In December 2016, we sold the majority of our upstream and midstream assets in the Devonian Shale located in West Virginia, Kentucky and Virginia for proceeds of $140 million . We sold an interest in approximately 1.3 million net acres, retaining all rights below the base of the Kope formation, and approximately 5,300 wells, along with related gathering assets, and other property and equipment. Additionally, we recognized an impairment charge of $142 million related to other fixed assets sold in the divestiture. In connection with this divestiture, we purchased one of our remaining VPP transactions for $127 million . All of the acquired interests were conveyed in our divestiture and we no longer have any future obligations related to this VPP.
In 2016, we sold certain of our other noncore assets for net proceeds of approximately $1.048 billion after post-closing adjustments. In conjunction with certain of these sales, we purchased four of our VPP transactions for approximately $259 million. A majority of the acquired interests were part of the asset divestitures discussed above and we no longer have any further commitments or obligations related to these VPPs. The asset divestitures cover various operating areas. We continue to pursue the sale of assets that do not fit in our strategic priorities.
Gathering, Processing and Transportation Agreements
In February 2017, we paid approximately $290 million to assign an oil transportation agreement.

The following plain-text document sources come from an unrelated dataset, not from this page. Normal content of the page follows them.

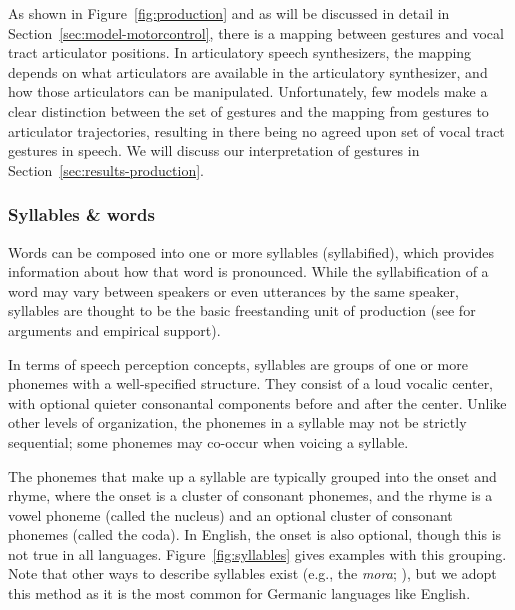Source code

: As shown in Figure~\ref{fig:production}
and as will be discussed in detail
in Section~\ref{sec:model-motorcontrol},
there is a mapping
between gestures and
vocal tract articulator positions.
In articulatory speech synthesizers,
the mapping depends on what articulators
are available in the articulatory synthesizer,
and how those articulators can be manipulated.
Unfortunately, few models make a clear distinction
between the set of gestures
and the mapping from gestures
to articulator trajectories,
resulting in there being
no agreed upon set of vocal tract gestures
in speech.
We will discuss our interpretation
of gestures in Section~\ref{sec:results-production}.

\subsubsection{Syllables \& words}
\label{sec:syll-words}

Words can be composed into one or more syllables
(syllabified),
which provides information about
how that word is pronounced.
While the syllabification of a word
may vary between speakers
or even utterances by the same speaker,
syllables are thought to be the
basic freestanding unit of production
(see \citealt{levelt1994,levelt1999,cholin2004}
for arguments and empirical support).

In terms of speech perception concepts,
syllables are groups of one or more phonemes
with a well-specified structure.
They consist of a loud vocalic center,
with optional quieter consonantal components
before and after the center.
Unlike other levels of organization,
the phonemes in a syllable
may not be strictly sequential;
some phonemes may co-occur
when voicing a syllable.

The phonemes that make up a syllable
are typically grouped into
the onset and rhyme,
where the onset is a cluster of
consonant phonemes,
and the rhyme is a vowel phoneme
(called the nucleus)
and an optional cluster of consonant
phonemes (called the coda).
In English, the onset is also optional,
though this is not true in all languages.
Figure~\ref{fig:syllables} gives
examples with this grouping.
Note that other ways to describe
syllables exist
(e.g., the \textit{mora}; \citealt{otake1993}),
but we adopt this method
as it is the most common
for Germanic languages like English.


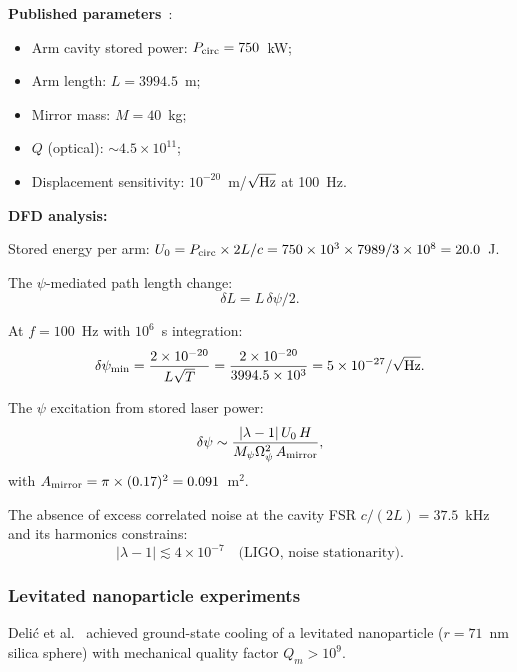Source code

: \documentclass[12pt,aps,prd,twocolumn,superscriptaddress,nofootinbib]{revtex4-2}
\newcommand{\Opsi}{\Omega_\psi}
\newcommand{\Mpsi}{M_\psi}
\begin{document}
\textbf{Published parameters}~\cite{aLIGO2015}:
\begin{itemize}[noitemsep]
\item Arm cavity stored power: $P_{\rm circ} = 750$~kW;
\item Arm length: $L = 3994.5$~m;
\item Mirror mass: $M = 40$~kg;
\item $Q$ (optical): $\sim 4.5\times10^{11}$;
\item Displacement sensitivity: $10^{-20}$~m/$\sqrt{\rm Hz}$
at 100~Hz.
\end{itemize}

\textbf{DFD analysis:}

Stored energy per arm: $U_0 = P_{\rm circ}\times2L/c
= 750\times10^3\times7989/3\times10^8 = 20.0$~J.

The $\psi$-mediated path length change:
\begin{equation}
\delta L = L\,\delta\psi/2.
\label{eq:ligo_dL}
\end{equation}

At $f = 100$~Hz with $10^6$~s integration:
\begin{equation}
\delta\psi_{\rm min} = \frac{2\times10^{-20}}{L\sqrt{T}}
= \frac{2\times10^{-20}}{3994.5\times10^3}
= 5\times10^{-27}/\sqrt{\rm Hz}.
\label{eq:ligo_sensitivity}
\end{equation}

The $\psi$ excitation from stored laser power:
\begin{equation}
\delta\psi \sim \frac{|\lambda-1|\,U_0\,H}
{\Mpsi\Opsi^2\,A_{\rm mirror}},
\label{eq:ligo_psi}
\end{equation}
with $A_{\rm mirror} = \pi\times(0.17)^2 = 0.091$~m$^2$.

The absence of excess correlated noise at the cavity FSR
$c/(2L) = 37.5$~kHz and its harmonics constrains:
\begin{equation}
|\lambda-1| \lesssim 4\times10^{-7}
\quad\text{(LIGO, noise stationarity)}.
\label{eq:ligo_bound}
\end{equation}

\subsubsection{Levitated nanoparticle experiments}
\label{sec:nanoparticle}

Deli\'c et al.~\cite{Delic2020} achieved ground-state cooling of
a levitated nanoparticle ($r = 71$~nm silica sphere) with mechanical
quality factor $Q_m > 10^9$.
\end{document}
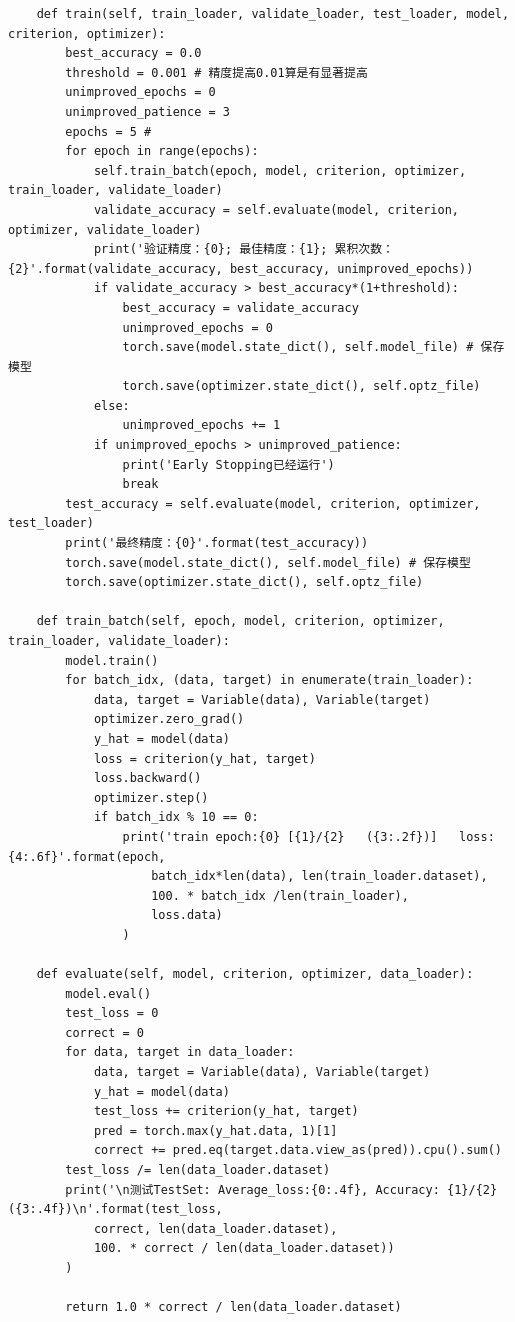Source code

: \documentclass[UTF8]{article}
\begin{document}
\begin{lstlisting}
    def train(self, train_loader, validate_loader, test_loader, model, criterion, optimizer):
        best_accuracy = 0.0
        threshold = 0.001 # 精度提高0.01算是有显著提高
        unimproved_epochs = 0
        unimproved_patience = 3
        epochs = 5 #
        for epoch in range(epochs):
            self.train_batch(epoch, model, criterion, optimizer, train_loader, validate_loader)
            validate_accuracy = self.evaluate(model, criterion, optimizer, validate_loader)
            print('验证精度：{0}; 最佳精度：{1}; 累积次数：{2}'.format(validate_accuracy, best_accuracy, unimproved_epochs))
            if validate_accuracy > best_accuracy*(1+threshold):
                best_accuracy = validate_accuracy
                unimproved_epochs = 0
                torch.save(model.state_dict(), self.model_file) # 保存模型
                torch.save(optimizer.state_dict(), self.optz_file)
            else:
                unimproved_epochs += 1
            if unimproved_epochs > unimproved_patience:
                print('Early Stopping已经运行')
                break
        test_accuracy = self.evaluate(model, criterion, optimizer, test_loader)
        print('最终精度：{0}'.format(test_accuracy))
        torch.save(model.state_dict(), self.model_file) # 保存模型
        torch.save(optimizer.state_dict(), self.optz_file)
    
    def train_batch(self, epoch, model, criterion, optimizer, train_loader, validate_loader):
        model.train()
        for batch_idx, (data, target) in enumerate(train_loader):
            data, target = Variable(data), Variable(target)
            optimizer.zero_grad()
            y_hat = model(data)
            loss = criterion(y_hat, target)
            loss.backward()
            optimizer.step()
            if batch_idx % 10 == 0:
                print('train epoch:{0} [{1}/{2}   ({3:.2f})]   loss:{4:.6f}'.format(epoch, 
                    batch_idx*len(data), len(train_loader.dataset), 
                    100. * batch_idx /len(train_loader), 
                    loss.data)
                )

    def evaluate(self, model, criterion, optimizer, data_loader):
        model.eval()
        test_loss = 0
        correct = 0
        for data, target in data_loader:
            data, target = Variable(data), Variable(target)
            y_hat = model(data)
            test_loss += criterion(y_hat, target)
            pred = torch.max(y_hat.data, 1)[1]
            correct += pred.eq(target.data.view_as(pred)).cpu().sum()
        test_loss /= len(data_loader.dataset)
        print('\n测试TestSet: Average_loss:{0:.4f}, Accuracy: {1}/{2} ({3:.4f})\n'.format(test_loss, 
            correct, len(data_loader.dataset), 
            100. * correct / len(data_loader.dataset))
        )

        return 1.0 * correct / len(data_loader.dataset)
\end{lstlisting}
\end{document}
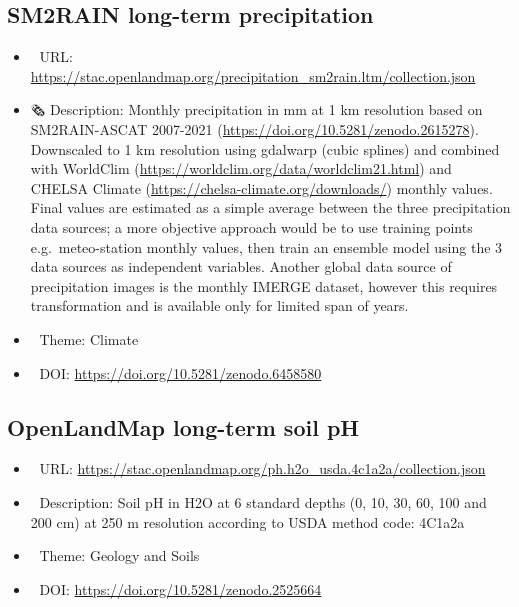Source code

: \documentclass[
  graybox,natbib,nospthms]{svmono}
\providecommand{\tightlist}{%
  \setlength{\itemsep}{0pt}\setlength{\parskip}{0pt}}
\providecommand{\tightlist}{\setlength{\itemsep}{0pt}\setlength{\parskip}{0pt}}
\begin{document}
\hypertarget{sm2rain-long-term-precipitation}{%
\subsection{SM2RAIN long-term precipitation}\label{sm2rain-long-term-precipitation}}

\begin{itemize}
\tightlist
\item
  🔗 URL: \url{https://stac.openlandmap.org/precipitation_sm2rain.ltm/collection.json}
\item
  🗞 Description: Monthly precipitation in mm at 1 km resolution based on SM2RAIN-ASCAT 2007-2021 (\url{https://doi.org/10.5281/zenodo.2615278}). Downscaled to 1 km resolution using gdalwarp (cubic splines) and combined with WorldClim (\url{https://worldclim.org/data/worldclim21.html}) and CHELSA Climate (\url{https://chelsa-climate.org/downloads/}) monthly values. Final values are estimated as a simple average between the three precipitation data sources; a more objective approach would be to use training points e.g.~meteo-station monthly values, then train an ensemble model using the 3 data sources as independent variables. Another global data source of precipitation images is the monthly IMERGE dataset, however this requires transformation and is available only for limited span of years.
\item
  📝 Theme: Climate
\item
  📂 DOI: \url{https://doi.org/10.5281/zenodo.6458580}
\end{itemize}

\hypertarget{openlandmap-long-term-soil-ph}{%
\subsection{OpenLandMap long-term soil pH}\label{openlandmap-long-term-soil-ph}}

\begin{itemize}
\tightlist
\item
  🔗 URL: \url{https://stac.openlandmap.org/ph.h2o_usda.4c1a2a/collection.json}
\item
  📰 Description: Soil pH in H2O at 6 standard depths (0, 10, 30, 60, 100 and 200 cm) at 250 m resolution according to USDA method code: 4C1a2a
\item
  📝 Theme: Geology and Soils
\item
  📂 DOI: \url{https://doi.org/10.5281/zenodo.2525664}
\end{itemize}
\end{document}
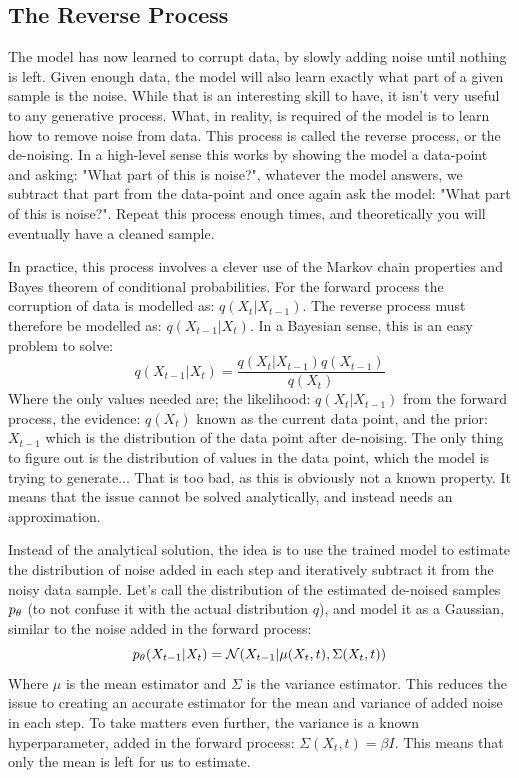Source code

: \subsection{The Reverse Process}
The model has now learned to corrupt data, by slowly adding noise until nothing is left. Given enough data, the model will also learn exactly what part of a given sample is the noise. While that is an interesting skill to have, it isn't very useful to any generative process. What, in reality, is required of the model is to learn how to remove noise from data. This process is called the reverse process, or the de-noising. In a high-level sense this works by showing the model a data-point and asking: "What part of this is noise?", whatever the model answers, we subtract that part from the data-point and once again ask the model: "What part of this is noise?". Repeat this process enough times, and theoretically you will eventually have a cleaned sample. 

In practice, this process involves a clever use of the Markov chain properties and Bayes theorem of conditional probabilities. For the forward process the corruption of data is modelled as: $q(X_t|X_{t-1})$. The reverse process must therefore be modelled as: $q(X_{t-1}|X_t)$. In a Bayesian sense, this is an easy problem to solve:
\begin{equation}
    q(X_{t-1}|X_t) = \frac{q(X_t|X_{t-1}) q(X_{t-1})}{q(X_t)}
\end{equation}
Where the only values needed are; the likelihood: $q(X_t|X_{t-1})$ from the forward process, the evidence: $q(X_t)$ known as the current data point, and the prior: $X_{t-1}$ which is the distribution of the data point after de-noising. The only thing to figure out is the distribution of values in the data point, which the model is trying to generate... That is too bad, as this is obviously not a known property. It means that the issue cannot be solved analytically, and instead needs an approximation. 

Instead of the analytical solution, the idea is to use the trained model to estimate the distribution of noise added in each step and iteratively subtract it from the noisy data sample. Let's call the distribution of the estimated de-noised samples $p_{\theta}$ (to not confuse it with the actual distribution $q$), and model it as a Gaussian, similar to the noise added in the forward process:
\begin{equation}
    p_{\theta} (X_{t-1}|X_t) = \mathcal{N}(X_{t-1}| \mu(X_t,t), \Sigma(X_t, t))
\end{equation}
Where $\mu$ is the mean estimator and $\Sigma$ is the variance estimator.
This reduces the issue to creating an accurate estimator for the mean and variance of added noise in each step. To take matters even further, the variance is a known hyperparameter, added in the forward process: $\Sigma(X_t,t)=\beta I$. This means that only the mean is left for us to estimate.

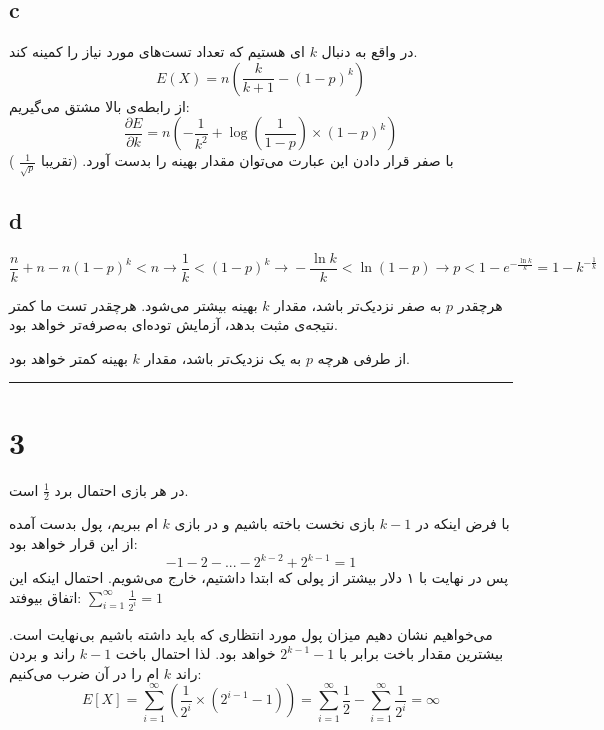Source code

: \documentclass{article}
\begin{document}
\subsection*{c}
در واقع به دنبال
$k$
ای هستیم که تعداد تست‌های مورد نیاز را کمینه کند.
$$ E(X) = n \left( \frac{k}{k+1} - (1 - p)^k \right) $$
از رابطه‌ی بالا مشتق می‌گیریم:
$$\frac{\partial E}{\partial k} = n \left(- \frac{1}{k^2} + \log(\frac{1}{1-p}) \times (1-p)^k \right)$$
با صفر قرار دادن این عبارت می‌توان مقدار بهینه را بدست آورد. (تقریبا
$\frac{1}{\sqrt{p}}$
)

\subsection*{d}
$$\frac{n}{k} + n - n(1-p)^k < n \xrightarrow{} \frac{1}{k} < (1-p)^k \xrightarrow{} - \frac{\ln k}{k} < \ln(1-p) \xrightarrow{} p < 1 - e^{- \frac{\ln k}{k}} = 1 - k^{- \frac{1}{k}}$$

هرچقدر
$p$
به صفر نزدیک‌تر باشد، مقدار
$k$
بهینه بیشتر می‌شود. هرچقدر تست ما کمتر نتیجه‌ی مثبت بدهد، آزمایش توده‌ای به‌صرفه‌تر خواهد بود.

از طرفی هرچه
$p$
به یک نزدیک‌تر باشد، مقدار
$k$
بهینه کمتر خواهد بود.

\rule{\linewidth}{1pt}
\section*{3}

در هر بازی احتمال برد
$\frac{1}{2}$
است.

با فرض اینکه در
$k-1$
بازی نخست باخته باشیم و در بازی
$k$
ام ببریم، پول بدست آمده از این قرار خواهد بود:
$$-1-2-...-2^{k-2}+2^{k-1} = 1$$
پس در نهایت با ۱ دلار بیشتر از پولی که ابتدا داشتیم، خارج می‌شویم. احتمال اینکه این اتفاق بیوفتد:
$\sum^{\infty}_{i=1}\frac{1}{2^i} = 1$

می‌خواهیم نشان دهیم میزان پول مورد انتظاری که باید داشته باشیم بی‌نهایت است. بیشترین مقدار باخت برابر با
$2^{k-1} - 1$
خواهد بود. لذا احتمال باخت
$k-1$
راند و بردن راند
$k$
ام را در آن ضرب می‌کنیم:
$$E[X] = \sum^{\infty}_{i=1} \left(\frac{1}{2^i} \times \left(2^{i-1}-1\right) \right) = \sum^{\infty}_{i=1} \frac{1}{2} - \sum^{\infty}_{i=1} \frac{1}{2^i} = \infty$$
\end{document}
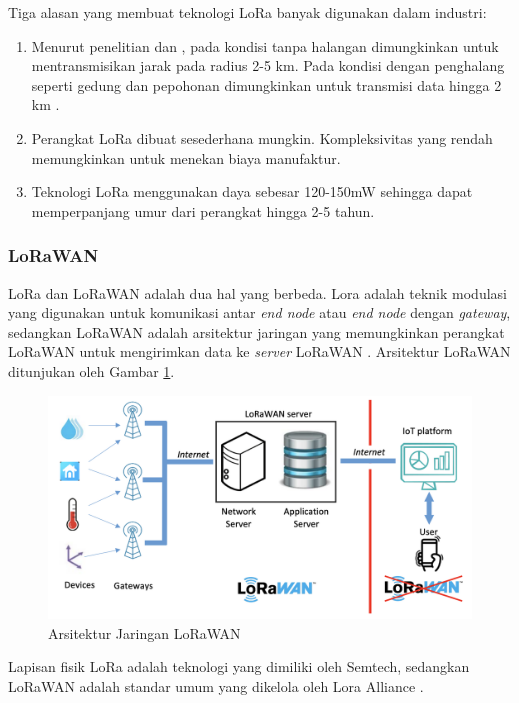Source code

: Tiga alasan yang membuat teknologi LoRa banyak digunakan dalam industri:

\begin{enumerate}
	\item Menurut penelitian \cite{Petajajarvi2016} dan \cite{Haxhibeqiri2017}, pada kondisi tanpa halangan dimungkinkan untuk mentransmisikan jarak pada radius 2-5 km. Pada kondisi dengan penghalang seperti gedung dan pepohonan dimungkinkan untuk transmisi data hingga 2 km \cite{Rida2019}.
	\item Perangkat LoRa dibuat sesederhana mungkin. Kompleksivitas yang rendah memungkinkan untuk menekan biaya manufaktur.
	\item Teknologi LoRa menggunakan daya sebesar 120-150mW sehingga dapat memperpanjang umur dari perangkat hingga 2-5 tahun.
\end{enumerate}

\subsubsection{LoRaWAN}
LoRa dan LoRaWAN adalah dua hal yang berbeda. Lora adalah teknik modulasi yang digunakan untuk komunikasi antar \textit{end node} atau \textit{end node} dengan \textit{gateway}, sedangkan LoRaWAN adalah arsitektur jaringan yang memungkinkan perangkat LoRaWAN untuk mengirimkan data ke \textit{server} LoRaWAN \cite{Zhou2019}. Arsitektur LoRaWAN ditunjukan oleh Gambar \ref{Fig: lorawan-architecure}.
\begin{figure}[ht]
	\centering
	\includegraphics[width=13cm]{contents/chapter-2/lorawan-architecture.png}
	\caption{Arsitektur Jaringan LoRaWAN \cite{Montagny2022}}
	\label{Fig: lorawan-architecure}
\end{figure}

Lapisan fisik LoRa adalah teknologi yang dimiliki oleh Semtech, sedangkan LoRaWAN adalah standar umum yang dikelola oleh Lora Alliance \cite{Augustin2016}.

This assignment is expected to reduce our future oil transportation commitments by approximately $450 million . The assignment is effective April 1, 2017. In addition, we terminated future natural gas transportation commitments related to divested assets of approximately $110 million for a cash payment of approximately $100 million . This termination was effective March 1, 2017.
In December 2016, we restructured our natural gas gathering and service agreement in our Powder River Basin operating area with Williams Partners L.P. and Crestwood Equity Partners L.P. The restructured services will replace the current cost-of-service arrangement and improve economics which support increased development across an expanded area of dedication in the region. The restructured services were effective January 1, 2017, for a 20-year term.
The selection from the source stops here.